# Task prompt
Look through the records below and say how many lines include "files". Give only that number.
-----
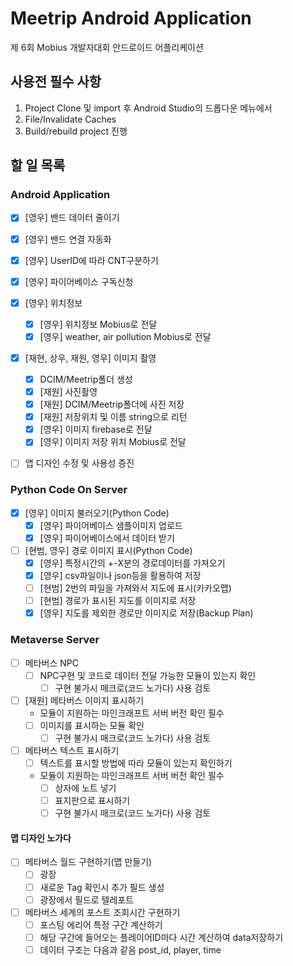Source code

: # Meetrip Android Application
 
제 6회 Mobius 개발자대회 안드로이드 어플리케이션
## 사용전 필수 사항
1. Project Clone 및 import 후 Android Studio의 드롭다운 메뉴에서  
1. File/Invalidate Caches   
1. Build/rebuild project 진행


## 할 일 목록

### Android Application

- [x]  [영우] 밴드 데이터 줄이기
- [x]  [영우] 밴드 연결 자동화
- [x]  [영우] UserID에 따라 CNT구분하기
- [x]  [영우] 파이어베이스 구독신청

- [x]  [영우] 위치정보
    - [x]  [영우] 위치정보 Mobius로 전달
    - [x]  [영우] weather, air pollution Mobius로 전달

- [x]  [재현, 상우, 재원, 영우] 이미지 촬영
    - [x]  DCIM/Meetrip폴더 생성
    - [x]  [재원] 사진촬영
    - [x]  [재원] DCIM/Meetrip폴더에 사진 저장
    - [x]  [재원] 저장위치 및 이름 string으로 리턴
    - [x]  [영우] 이미지 firebase로 전달
    - [x]  [영우] 이미지 저장 위치 Mobius로 전달
    
- [ ]  앱 디자인 수정 및 사용성 증진

### Python Code On Server

- [x]  [영우] 이미지 불러오기(Python Code)
    - [x]  [영우] 파이어베이스 샘플이미지 업로드
    - [x]  [영우] 파이어베이스에서 데이터 받기

- [ ]  [현범, 영우] 경로 이미지 표시(Python Code)
    - [x]  [영우] 특정시간의 +-X분의 경로데이터를 가져오기
    - [x]  [영우] csv파일이나 json등을 활용하여 저장
    - [ ]  [현범] 2번의 파일을 가져와서 지도에 표시(카카오맵)
    - [ ]  [현범] 경로가 표시된 지도를 이미지로 저장
    - [x]  [영우] 지도를 제외한 경로만 이미지로 저장(Backup Plan)

### Metaverse Server

- [ ]  메타버스 NPC
    - [ ]  NPC구현 및 코드로 데이터 전달 가능한 모듈이 있는지 확인
        - [ ]  구현 불가시 매크로(코드 노가다) 사용 검토

- [ ]  [재원] 메타버스 이미지 표시하기
    - 모듈이 지원하는 마인크래프트 서버 버전 확인 필수
    - [ ]  이미지를 표시하는 모듈 확인
        - [ ]  구현 불가시 매크로(코드 노가다) 사용 검토
    
- [ ]  메타버스 텍스트 표시하기
    - [ ]  텍스트를 표시할 방법에 따라 모듈이 있는지 확인하기
    - 모듈이 지원하는 마인크래프트 서버 버전 확인 필수
        - [ ]  상자에 노트 넣기
        - [ ]  표지판으로 표시하기
        - [ ]  구현 불가시 매크로(코드 노가다) 사용 검토

#### 맵 디자인 노가다

- [ ]  메타버스 월드 구현하기(맵 만들기)
    - [ ]  광장
    - [ ]  새로운 Tag 확인시 추가 필드 생성
    - [ ]  광장에서 필드로 텔레포트

- [ ]  메타버스 세계의 포스트 조회시간 구현하기
    - [ ]  포스팅 에리어 특정 구간 계산하기
    - [ ]  해당 구간에 들어오는 플레이어ID마다 시간 계산하여 data저장하기
    - [ ]  데이터 구조는 다음과 같음 post_id, player, time
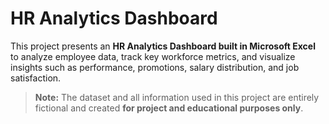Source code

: # HR Analytics Dashboard

This project presents an **HR Analytics Dashboard built in Microsoft Excel** to analyze employee data, track key workforce metrics, and visualize insights such as performance, promotions, salary distribution, and job satisfaction.

> **Note:** The dataset and all information used in this project are entirely fictional and created **for project and educational purposes only**.
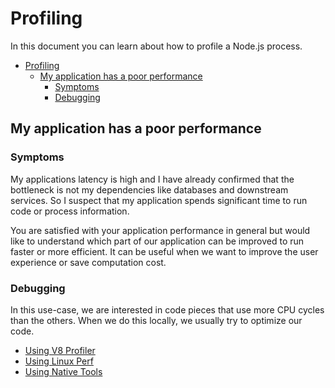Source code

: # Profiling

In this document you can learn about how to profile a Node.js process.

- [Profiling](#profiling)
  - [My application has a poor performance](#my-application-has-a-poor-performance)
    - [Symptoms](#symptoms)
    - [Debugging](#debugging)

## My application has a poor performance

### Symptoms

My applications latency is high and I have already confirmed that the bottleneck
is not my dependencies like databases and downstream services. So I suspect that
my application spends significant time to run code or process information.

You are satisfied with your application performance in general but would like to
understand which part of our application can be improved to run faster or more
efficient. It can be useful when we want to improve the user experience or save
computation cost.

### Debugging

In this use-case, we are interested in code pieces that use more CPU cycles than
the others. When we do this locally, we usually try to optimize our code.

- [Using V8 Profiler](./step1/using_v8_profiler.md)
- [Using Linux Perf](./step2/using_linux_perf.md)
- [Using Native Tools](./step3/using_native_tools.md)
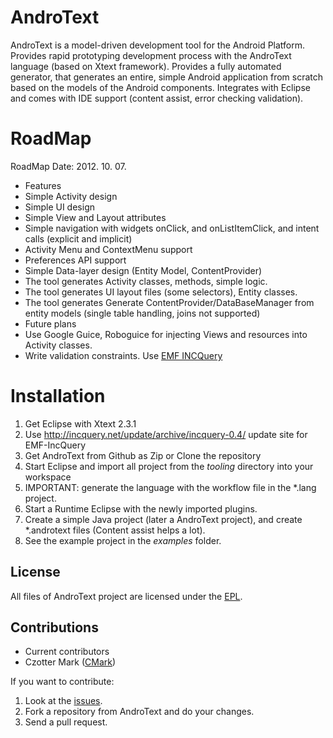 # AndroText #

AndroText is a model-driven development tool for the Android Platform. 
Provides rapid prototyping development process with the AndroText language (based on Xtext framework). 
Provides a fully automated generator, that generates an entire, simple Android application from scratch based on the models of the Android components.
Integrates with Eclipse and comes with IDE support (content assist, error checking validation).

# RoadMap #

RoadMap Date: 2012. 10. 07.

* Features
 * Simple Activity design
 * Simple UI design
 * Simple View and Layout attributes
 * Simple navigation with widgets onClick, and onListItemClick, and intent calls (explicit and implicit)
 * Activity Menu and ContextMenu support
 * Preferences API support
 * Simple Data-layer design (Entity Model, ContentProvider)
 * The tool generates Activity classes, methods, simple logic. 
 * The tool generates UI layout files (some selectors), Entity classes.
 * The tool generates Generate ContentProvider/DataBaseManager from entity models (single table handling, joins not supported)
* Future plans
 * Use Google Guice, Roboguice for injecting Views and resources into Activity classes.
 * Write validation constraints. Use [EMF INCQuery](http://viatra.inf.mit.bme.hu/incquery/base#Overview)
 
# Installation #

1. Get Eclipse with Xtext 2.3.1
2. Use http://incquery.net/update/archive/incquery-0.4/ update site for EMF-IncQuery
3. Get AndroText from Github as Zip or Clone the repository
4. Start Eclipse and import all project from the *tooling* directory into your workspace
5. IMPORTANT: generate the language with the workflow file in the *.lang project.
6. Start a Runtime Eclipse with the newly imported plugins.
7. Create a simple Java project (later a AndroText project), and create *.androtext files (Content assist helps a lot).
8. See the example project in the *examples* folder.

## License ##

All files of AndroText project are licensed under the [EPL](http://www.eclipse.org/legal/epl-v10.html).

## Contributions ##

 * Current contributors
  * Czotter Mark ([CMark](http://github.com/CMark))

If you want to contribute:

1. Look at the [issues](https://github.com/CMark/androtext/issues).
2. Fork a repository from AndroText and do your changes.
3. Send a pull request.
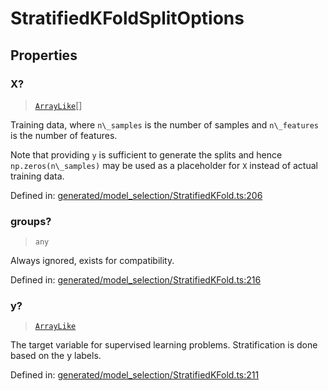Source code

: # StratifiedKFoldSplitOptions

## Properties

### X?

> [`ArrayLike`](../types/ArrayLike.md)[]

Training data, where `n\_samples` is the number of samples and `n\_features` is the number of features.

Note that providing `y` is sufficient to generate the splits and hence `np.zeros(n\_samples)` may be used as a placeholder for `X` instead of actual training data.

Defined in:  [generated/model\_selection/StratifiedKFold.ts:206](https://github.com/transitive-bullshit/scikit-learn-ts/blob/b59c1ff/packages/sklearn/src/generated/model_selection/StratifiedKFold.ts#L206)

### groups?

> `any`

Always ignored, exists for compatibility.

Defined in:  [generated/model\_selection/StratifiedKFold.ts:216](https://github.com/transitive-bullshit/scikit-learn-ts/blob/b59c1ff/packages/sklearn/src/generated/model_selection/StratifiedKFold.ts#L216)

### y?

> [`ArrayLike`](../types/ArrayLike.md)

The target variable for supervised learning problems. Stratification is done based on the y labels.

Defined in:  [generated/model\_selection/StratifiedKFold.ts:211](https://github.com/transitive-bullshit/scikit-learn-ts/blob/b59c1ff/packages/sklearn/src/generated/model_selection/StratifiedKFold.ts#L211)

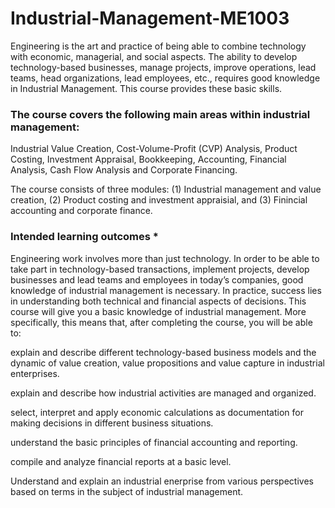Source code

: # Industrial-Management-ME1003

Engineering is the art and practice of being able to combine technology with economic, managerial, and social aspects. The ability to develop technology-based businesses, manage projects, improve operations, lead teams, head organizations, lead employees, etc., requires good knowledge in Industrial Management. This course provides these basic skills.

### The course covers the following main areas within industrial management:

Industrial Value Creation, Cost-Volume-Profit (CVP) Analysis, Product Costing, Investment Appraisal, Bookkeeping, Accounting, Financial Analysis, Cash Flow Analysis and Corporate Financing.

The course consists of three modules: (1) Industrial management and value creation, (2) Product costing and investment appraisial, and (3) Finincial accounting and corporate finance.


### Intended learning outcomes *

Engineering work involves more than just technology. In order to be able to take part in technology-based transactions, implement projects, develop businesses and lead teams and employees in today’s companies, good knowledge of industrial management is necessary. In practice, success lies in understanding both technical and financial aspects of decisions. This course will give you a basic knowledge of industrial management. More specifically, this means that, after completing the course, you will be able to:

explain and describe different technology-based business models and the dynamic of value creation, value propositions and value capture in industrial enterprises.

explain and describe how industrial activities are managed and organized.

select, interpret and apply economic calculations as documentation for making decisions in different business situations.

understand the basic principles of financial accounting and reporting.

compile and analyze financial reports at a basic level.

Understand and explain an industrial enerprise from various perspectives based on terms in the subject of industrial management.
-----
# Answer to this exercise
3